Set down nothing except the lines starting at the one with "## USA: Wygrał" and ending at the final line of the material, each word for word.

[[ DATA, beginning ]]

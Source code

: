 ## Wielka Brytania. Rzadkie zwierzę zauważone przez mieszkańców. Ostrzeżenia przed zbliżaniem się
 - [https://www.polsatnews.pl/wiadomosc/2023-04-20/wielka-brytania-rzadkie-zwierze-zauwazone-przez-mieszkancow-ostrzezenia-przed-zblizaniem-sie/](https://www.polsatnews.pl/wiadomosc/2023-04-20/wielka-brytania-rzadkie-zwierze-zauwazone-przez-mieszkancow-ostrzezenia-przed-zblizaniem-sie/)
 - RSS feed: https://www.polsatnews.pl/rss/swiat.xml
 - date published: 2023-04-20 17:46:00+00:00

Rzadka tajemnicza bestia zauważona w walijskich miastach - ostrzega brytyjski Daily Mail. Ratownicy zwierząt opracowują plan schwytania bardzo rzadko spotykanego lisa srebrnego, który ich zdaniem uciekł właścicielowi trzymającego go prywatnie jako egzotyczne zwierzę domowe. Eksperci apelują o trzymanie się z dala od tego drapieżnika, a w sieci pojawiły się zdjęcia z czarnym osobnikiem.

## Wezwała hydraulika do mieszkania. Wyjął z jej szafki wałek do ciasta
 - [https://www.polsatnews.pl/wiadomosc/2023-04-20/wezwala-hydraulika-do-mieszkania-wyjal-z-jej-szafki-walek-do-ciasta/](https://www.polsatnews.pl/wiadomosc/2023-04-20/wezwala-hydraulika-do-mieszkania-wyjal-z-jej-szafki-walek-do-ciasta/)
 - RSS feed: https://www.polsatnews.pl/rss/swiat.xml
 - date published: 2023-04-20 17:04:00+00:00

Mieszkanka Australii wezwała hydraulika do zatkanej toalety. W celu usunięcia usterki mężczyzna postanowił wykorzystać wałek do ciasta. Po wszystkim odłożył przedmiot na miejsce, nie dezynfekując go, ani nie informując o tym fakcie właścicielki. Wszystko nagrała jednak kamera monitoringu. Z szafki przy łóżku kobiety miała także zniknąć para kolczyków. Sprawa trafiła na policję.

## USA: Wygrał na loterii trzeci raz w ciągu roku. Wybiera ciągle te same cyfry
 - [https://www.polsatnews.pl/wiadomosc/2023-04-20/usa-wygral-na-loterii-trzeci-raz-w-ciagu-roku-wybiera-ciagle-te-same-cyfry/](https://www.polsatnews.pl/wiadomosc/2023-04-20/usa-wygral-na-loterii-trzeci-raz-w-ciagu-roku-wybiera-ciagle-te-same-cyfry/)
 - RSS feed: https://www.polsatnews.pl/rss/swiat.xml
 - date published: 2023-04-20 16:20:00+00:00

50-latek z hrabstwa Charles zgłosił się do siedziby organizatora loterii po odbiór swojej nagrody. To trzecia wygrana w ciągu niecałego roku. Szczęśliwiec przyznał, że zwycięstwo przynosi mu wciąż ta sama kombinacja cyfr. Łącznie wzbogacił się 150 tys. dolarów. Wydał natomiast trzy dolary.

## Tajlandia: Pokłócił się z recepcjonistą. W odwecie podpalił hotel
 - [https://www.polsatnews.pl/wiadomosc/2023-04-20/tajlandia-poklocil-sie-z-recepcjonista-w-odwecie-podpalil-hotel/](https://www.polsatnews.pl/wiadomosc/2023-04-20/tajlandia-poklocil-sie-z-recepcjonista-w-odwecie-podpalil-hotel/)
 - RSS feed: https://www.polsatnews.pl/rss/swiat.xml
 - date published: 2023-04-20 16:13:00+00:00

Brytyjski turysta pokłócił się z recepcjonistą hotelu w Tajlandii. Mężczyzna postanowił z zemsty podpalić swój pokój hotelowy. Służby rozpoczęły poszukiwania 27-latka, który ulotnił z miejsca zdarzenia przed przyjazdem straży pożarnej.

[[ DATA, end ]]

RESPONSE BOX:
## USA: Wygrał na loterii trzeci raz w ciągu roku. Wybiera ciągle te same cyfry
 - [https://www.polsatnews.pl/wiadomosc/2023-04-20/usa-wygral-na-loterii-trzeci-raz-w-ciagu-roku-wybiera-ciagle-te-same-cyfry/](https://www.polsatnews.pl/wiadomosc/2023-04-20/usa-wygral-na-loterii-trzeci-raz-w-ciagu-roku-wybiera-ciagle-te-same-cyfry/)
 - RSS feed: https://www.polsatnews.pl/rss/swiat.xml
 - date published: 2023-04-20 16:20:00+00:00

50-latek z hrabstwa Charles zgłosił się do siedziby organizatora loterii po odbiór swojej nagrody. To trzecia wygrana w ciągu niecałego roku. Szczęśliwiec przyznał, że zwycięstwo przynosi mu wciąż ta sama kombinacja cyfr. Łącznie wzbogacił się 150 tys. dolarów. Wydał natomiast trzy dolary.

## Tajlandia: Pokłócił się z recepcjonistą. W odwecie podpalił hotel
 - [https://www.polsatnews.pl/wiadomosc/2023-04-20/tajlandia-poklocil-sie-z-recepcjonista-w-odwecie-podpalil-hotel/](https://www.polsatnews.pl/wiadomosc/2023-04-20/tajlandia-poklocil-sie-z-recepcjonista-w-odwecie-podpalil-hotel/)
 - RSS feed: https://www.polsatnews.pl/rss/swiat.xml
 - date published: 2023-04-20 16:13:00+00:00

Brytyjski turysta pokłócił się z recepcjonistą hotelu w Tajlandii. Mężczyzna postanowił z zemsty podpalić swój pokój hotelowy. Służby rozpoczęły poszukiwania 27-latka, który ulotnił z miejsca zdarzenia przed przyjazdem straży pożarnej.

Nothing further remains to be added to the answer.